(source: Tony Karon Blog – Rootless Cosmopolitan)
America’s march to a disastrous war in Iraq began in the media, where an unprovoked U.S. invasion of an Arab country was introduced as a legitimate policy option, then debated as a prudent and necessary one. Now, a similarly flawed media conversation on Iran is gaining momentum.
Last month, TIME’s Joe Klein warned that Obama administration sources had told him bombing Iran’s nuclear facilities was “back on the table.” In an interview with CNN, former CIA director Admiral Mike Hayden next spoke of an “inexorable” dynamic toward confrontation, claiming that bombing was a more viable option for the Obama administration than it had been for George W. Bush. The pièce de résistance in the most recent drum roll of bomb-Iran alerts, however, came from Jeffrey Goldberg in the Atlantic Monthly. A journalist influential in U.S. pro-Israeli circles, he also has access to Israel’s corridors of power. Because sanctions were unlikely to force Iran to back down on its uranium enrichment project, Goldberg invited readers to believe that there was a more than even chance Israel would launch a military strike on the country by next summer.

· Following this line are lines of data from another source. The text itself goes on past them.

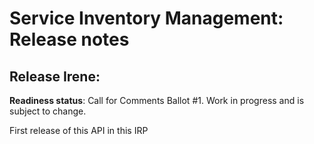 # Service Inventory Management: Release notes

## Release Irene:

**Readiness status**: Call for Comments Ballot #1. Work in progress and is
subject to change.

First release of this API in this IRP
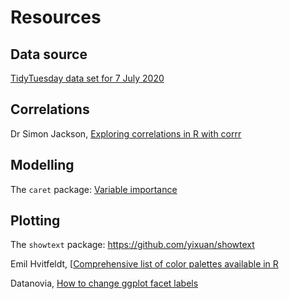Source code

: # Resources

## Data source

[TidyTuesday data set for 7 July 2020](https://github.com/rfordatascience/tidytuesday/blob/master/data/2020/2020-07-07/readme.md)

## Correlations

Dr Simon Jackson, [Exploring correlations in R with corrr](https://drsimonj.svbtle.com/exploring-correlations-in-r-with-corrr)

## Modelling

The `caret` package: [Variable importance](https://topepo.github.io/caret/variable-importance.html)

## Plotting

The `showtext` package: https://github.com/yixuan/showtext

Emil Hvitfeldt, [[Comprehensive list of color palettes available in R](https://github.com/EmilHvitfeldt/r-color-palettes)

Datanovia, [How to change ggplot facet labels](https://www.datanovia.com/en/blog/how-to-change-ggplot-facet-labels/)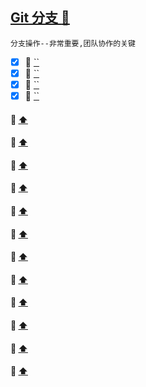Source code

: <a id="top" href="#top">Git 分支 :maple_leaf:</a> 
----
`分支操作--非常重要,团队协作的关键`

- [x] :maple_leaf: <a href="#">``</a>
- [x] :maple_leaf: <a href="#">``</a>
- [x] :maple_leaf: <a href="#">``</a>
- [x] :maple_leaf: <a href="#">``</a>

####  <a id="" href="#"></a>  :star2: <a href="#top"> :arrow_up: </a>
####  <a id="" href="#"></a>  :star2: <a href="#top"> :arrow_up: </a>
####  <a id="" href="#"></a>  :star2: <a href="#top"> :arrow_up: </a>
####  <a id="" href="#"></a>  :star2: <a href="#top"> :arrow_up: </a>
####  <a id="" href="#"></a>  :star2: <a href="#top"> :arrow_up: </a>
####  <a id="" href="#"></a>  :star2: <a href="#top"> :arrow_up: </a>
####  <a id="" href="#"></a>  :star2: <a href="#top"> :arrow_up: </a>
####  <a id="" href="#"></a>  :star2: <a href="#top"> :arrow_up: </a>
####  <a id="" href="#"></a>  :star2: <a href="#top"> :arrow_up: </a>
####  <a id="" href="#"></a>  :star2: <a href="#top"> :arrow_up: </a>
####  <a id="" href="#"></a>  :star2: <a href="#top"> :arrow_up: </a>
####  <a id="" href="#"></a>  :star2: <a href="#top"> :arrow_up: </a>







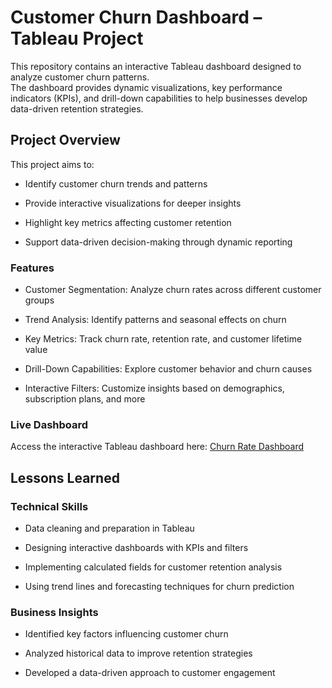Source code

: # Customer Churn Dashboard – Tableau Project

This repository contains an interactive Tableau dashboard designed to analyze customer churn patterns.             
The dashboard provides dynamic visualizations, key performance indicators (KPIs), and drill-down capabilities to help businesses develop data-driven retention strategies.

## Project Overview

This project aims to:
- Identify customer churn trends and patterns
+ Provide interactive visualizations for deeper insights
- Highlight key metrics affecting customer retention
+ Support data-driven decision-making through dynamic reporting

### Features
+ Customer Segmentation: Analyze churn rates across different customer groups
- Trend Analysis: Identify patterns and seasonal effects on churn
+ Key Metrics: Track churn rate, retention rate, and customer lifetime value
- Drill-Down Capabilities: Explore customer behavior and churn causes
+ Interactive Filters: Customize insights based on demographics, subscription plans, and more

### Live Dashboard
Access the interactive Tableau dashboard here:
<a href="https://public.tableau.com/app/profile/vaishnavi.vanam/viz/ChurnRateDashboard_17253325772570/ChurnRateDashboard"> Churn Rate Dashboard </a>

## Lessons Learned
### Technical Skills
+ Data cleaning and preparation in Tableau
- Designing interactive dashboards with KPIs and filters
+ Implementing calculated fields for customer retention analysis
- Using trend lines and forecasting techniques for churn prediction

### Business Insights
+ Identified key factors influencing customer churn
- Analyzed historical data to improve retention strategies
+ Developed a data-driven approach to customer engagement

His piece, which sparked considerable debate in both the blogosphere and the traditional media, was certainly an odd one. After all, despite the dramatics he deployed, including vivid descriptions of the Israeli battle plan, and his tendency to paint Iran as a new Auschwitz, he also made clear that many of his top Israeli sources simply didn’t believe Iran would launch nuclear weapons against Israel, even if it acquired them. Nonetheless, Goldberg warned, absent an Iranian white flag soon, Israel would indeed launch that war in summer 2011, and it, in turn, was guaranteed to plunge the region into chaos. The message: the Obama administration better do more to confront Iran or Israel will act crazy. It’s not lost on many of his progressive critics that, when it came to supporting a prospective invasion of Iraq back in 2002, Goldberg proved effective in lobbying liberal America, especially through his reports of “evidence” linking Saddam Hussein and al-Qaeda. Then and now, he presents himself as an interlocutor who has no point of view. In his most recent Atlantic piece, he professed a “profound, paralyzing ambivalence” on the question of a military strike on Iran and subsequently, in radio interviews, claimed to be “personally opposed” to military action. His piece, however, conveniently skipped over the obvious inconsistencies in what his Israeli sources were telling him. In addition, he excluded perspectives from Israeli leaders that might have challenged his narrative in which an embattled Jewish state feels it has no alternative but to launch a quixotic military strike. Such an attack, as he presented it, would have limited hope of doing more than briefly setting back the Iranian nuclear program, perhaps at catastrophic cost, and so Israeli leaders would act only because they believe the “goyim” won’t stop another Auschwitz. Or as my friend Paul Woodward, editor of the War in Context website, so brilliantly summed up the Israeli message to America: “You must do what we can’t, because if you don’t, we will.” Goldberg insists that he is merely initiating a debate about how to tackle Iran and that debate is already underway on his terms — that is, like its Iraq War predecessor, based on a fabricated sense of crisis and arbitrary deadlines.